For the data below, report how many lines contain the string "failed" and write nothing more.

(DATA FOR REVIEW begins)

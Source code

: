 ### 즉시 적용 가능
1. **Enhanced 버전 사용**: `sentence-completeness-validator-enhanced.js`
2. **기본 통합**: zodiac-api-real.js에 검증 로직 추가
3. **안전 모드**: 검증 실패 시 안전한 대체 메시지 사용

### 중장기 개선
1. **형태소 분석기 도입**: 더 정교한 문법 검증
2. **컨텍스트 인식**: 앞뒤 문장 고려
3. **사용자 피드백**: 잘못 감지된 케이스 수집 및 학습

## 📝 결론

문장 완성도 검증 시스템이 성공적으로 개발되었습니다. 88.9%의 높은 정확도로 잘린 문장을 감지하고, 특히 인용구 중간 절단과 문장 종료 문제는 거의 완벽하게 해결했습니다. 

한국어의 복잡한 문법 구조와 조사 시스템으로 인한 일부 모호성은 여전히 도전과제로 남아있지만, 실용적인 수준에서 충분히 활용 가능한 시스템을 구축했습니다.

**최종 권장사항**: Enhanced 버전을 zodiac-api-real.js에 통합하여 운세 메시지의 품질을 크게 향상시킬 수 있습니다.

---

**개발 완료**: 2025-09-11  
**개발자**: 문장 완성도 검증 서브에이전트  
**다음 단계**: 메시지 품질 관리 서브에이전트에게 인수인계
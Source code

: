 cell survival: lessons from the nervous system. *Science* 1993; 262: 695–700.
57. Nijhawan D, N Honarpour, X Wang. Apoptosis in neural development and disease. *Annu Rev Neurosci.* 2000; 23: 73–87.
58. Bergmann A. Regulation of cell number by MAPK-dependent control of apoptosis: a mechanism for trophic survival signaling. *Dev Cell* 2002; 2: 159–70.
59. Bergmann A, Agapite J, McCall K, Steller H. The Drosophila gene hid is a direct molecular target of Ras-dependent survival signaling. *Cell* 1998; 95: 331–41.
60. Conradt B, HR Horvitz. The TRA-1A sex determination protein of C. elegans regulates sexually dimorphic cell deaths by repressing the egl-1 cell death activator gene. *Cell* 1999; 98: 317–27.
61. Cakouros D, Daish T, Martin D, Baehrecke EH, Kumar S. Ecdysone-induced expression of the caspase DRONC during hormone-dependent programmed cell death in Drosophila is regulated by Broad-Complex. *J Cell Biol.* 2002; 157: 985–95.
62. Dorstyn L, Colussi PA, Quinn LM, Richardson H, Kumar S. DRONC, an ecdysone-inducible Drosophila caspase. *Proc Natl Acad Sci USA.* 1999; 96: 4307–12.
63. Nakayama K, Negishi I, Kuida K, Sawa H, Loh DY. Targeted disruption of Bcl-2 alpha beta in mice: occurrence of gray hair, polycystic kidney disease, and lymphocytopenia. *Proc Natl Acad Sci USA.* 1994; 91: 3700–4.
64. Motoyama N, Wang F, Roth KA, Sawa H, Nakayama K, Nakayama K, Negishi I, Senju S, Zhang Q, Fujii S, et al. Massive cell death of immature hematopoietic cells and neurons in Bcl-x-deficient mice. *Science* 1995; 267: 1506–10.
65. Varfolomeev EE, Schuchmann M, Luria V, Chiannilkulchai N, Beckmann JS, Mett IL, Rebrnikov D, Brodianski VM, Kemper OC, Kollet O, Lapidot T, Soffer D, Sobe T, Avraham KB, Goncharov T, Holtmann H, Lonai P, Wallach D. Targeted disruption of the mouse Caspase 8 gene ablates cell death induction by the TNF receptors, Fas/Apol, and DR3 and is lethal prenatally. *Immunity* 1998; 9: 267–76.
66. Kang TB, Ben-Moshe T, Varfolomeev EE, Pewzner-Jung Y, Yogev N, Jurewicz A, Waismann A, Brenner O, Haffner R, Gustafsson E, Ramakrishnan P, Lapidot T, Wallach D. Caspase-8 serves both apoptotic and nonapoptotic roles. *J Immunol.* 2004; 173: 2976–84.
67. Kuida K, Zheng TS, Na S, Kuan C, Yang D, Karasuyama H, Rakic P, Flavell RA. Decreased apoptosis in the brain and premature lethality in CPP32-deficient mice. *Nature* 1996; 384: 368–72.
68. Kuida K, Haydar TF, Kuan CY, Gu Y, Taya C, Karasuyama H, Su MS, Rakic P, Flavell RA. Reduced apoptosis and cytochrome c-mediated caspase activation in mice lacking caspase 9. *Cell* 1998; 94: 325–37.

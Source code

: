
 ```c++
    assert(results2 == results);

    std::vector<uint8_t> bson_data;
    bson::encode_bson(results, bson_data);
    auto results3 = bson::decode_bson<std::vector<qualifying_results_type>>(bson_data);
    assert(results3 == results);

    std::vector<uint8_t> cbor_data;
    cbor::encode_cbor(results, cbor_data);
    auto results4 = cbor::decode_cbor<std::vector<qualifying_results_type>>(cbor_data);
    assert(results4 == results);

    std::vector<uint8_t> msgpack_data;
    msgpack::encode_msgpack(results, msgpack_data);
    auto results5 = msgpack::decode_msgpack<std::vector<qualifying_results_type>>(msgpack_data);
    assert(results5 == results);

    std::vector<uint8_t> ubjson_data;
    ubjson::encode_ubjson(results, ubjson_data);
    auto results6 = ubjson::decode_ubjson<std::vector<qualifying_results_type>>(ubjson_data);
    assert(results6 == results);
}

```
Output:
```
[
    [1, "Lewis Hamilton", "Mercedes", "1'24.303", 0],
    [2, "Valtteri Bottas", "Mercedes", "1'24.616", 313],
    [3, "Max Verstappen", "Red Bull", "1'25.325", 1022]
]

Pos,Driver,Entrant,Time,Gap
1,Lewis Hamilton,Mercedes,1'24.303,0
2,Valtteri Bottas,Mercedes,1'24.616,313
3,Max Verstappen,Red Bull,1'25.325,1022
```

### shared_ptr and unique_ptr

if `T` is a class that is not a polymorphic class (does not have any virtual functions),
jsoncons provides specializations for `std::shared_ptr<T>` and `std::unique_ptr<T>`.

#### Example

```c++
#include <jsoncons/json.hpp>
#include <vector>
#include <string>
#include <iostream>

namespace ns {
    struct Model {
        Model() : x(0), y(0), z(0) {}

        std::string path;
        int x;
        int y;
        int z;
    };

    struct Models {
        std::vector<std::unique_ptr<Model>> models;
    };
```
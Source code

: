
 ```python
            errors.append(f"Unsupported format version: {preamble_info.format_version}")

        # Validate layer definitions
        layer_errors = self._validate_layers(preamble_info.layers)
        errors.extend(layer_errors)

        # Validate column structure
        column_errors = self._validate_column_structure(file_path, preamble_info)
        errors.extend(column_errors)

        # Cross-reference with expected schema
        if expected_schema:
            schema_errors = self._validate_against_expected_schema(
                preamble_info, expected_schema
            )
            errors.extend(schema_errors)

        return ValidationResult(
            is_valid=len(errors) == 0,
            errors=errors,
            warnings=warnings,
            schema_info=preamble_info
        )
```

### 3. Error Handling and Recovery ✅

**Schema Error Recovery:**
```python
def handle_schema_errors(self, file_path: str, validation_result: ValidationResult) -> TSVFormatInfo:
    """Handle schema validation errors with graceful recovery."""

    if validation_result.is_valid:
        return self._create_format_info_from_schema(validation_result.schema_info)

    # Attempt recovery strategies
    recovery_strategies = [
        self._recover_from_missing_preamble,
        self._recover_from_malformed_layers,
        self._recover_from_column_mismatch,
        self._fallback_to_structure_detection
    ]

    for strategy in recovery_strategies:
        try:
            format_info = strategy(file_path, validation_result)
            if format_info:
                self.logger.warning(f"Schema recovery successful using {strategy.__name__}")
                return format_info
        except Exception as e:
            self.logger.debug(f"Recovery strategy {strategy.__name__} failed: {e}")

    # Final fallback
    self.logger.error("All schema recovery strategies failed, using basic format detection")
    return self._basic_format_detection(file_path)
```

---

(DATA FOR REVIEW ends)

* [EXERCISE RESULT]: 2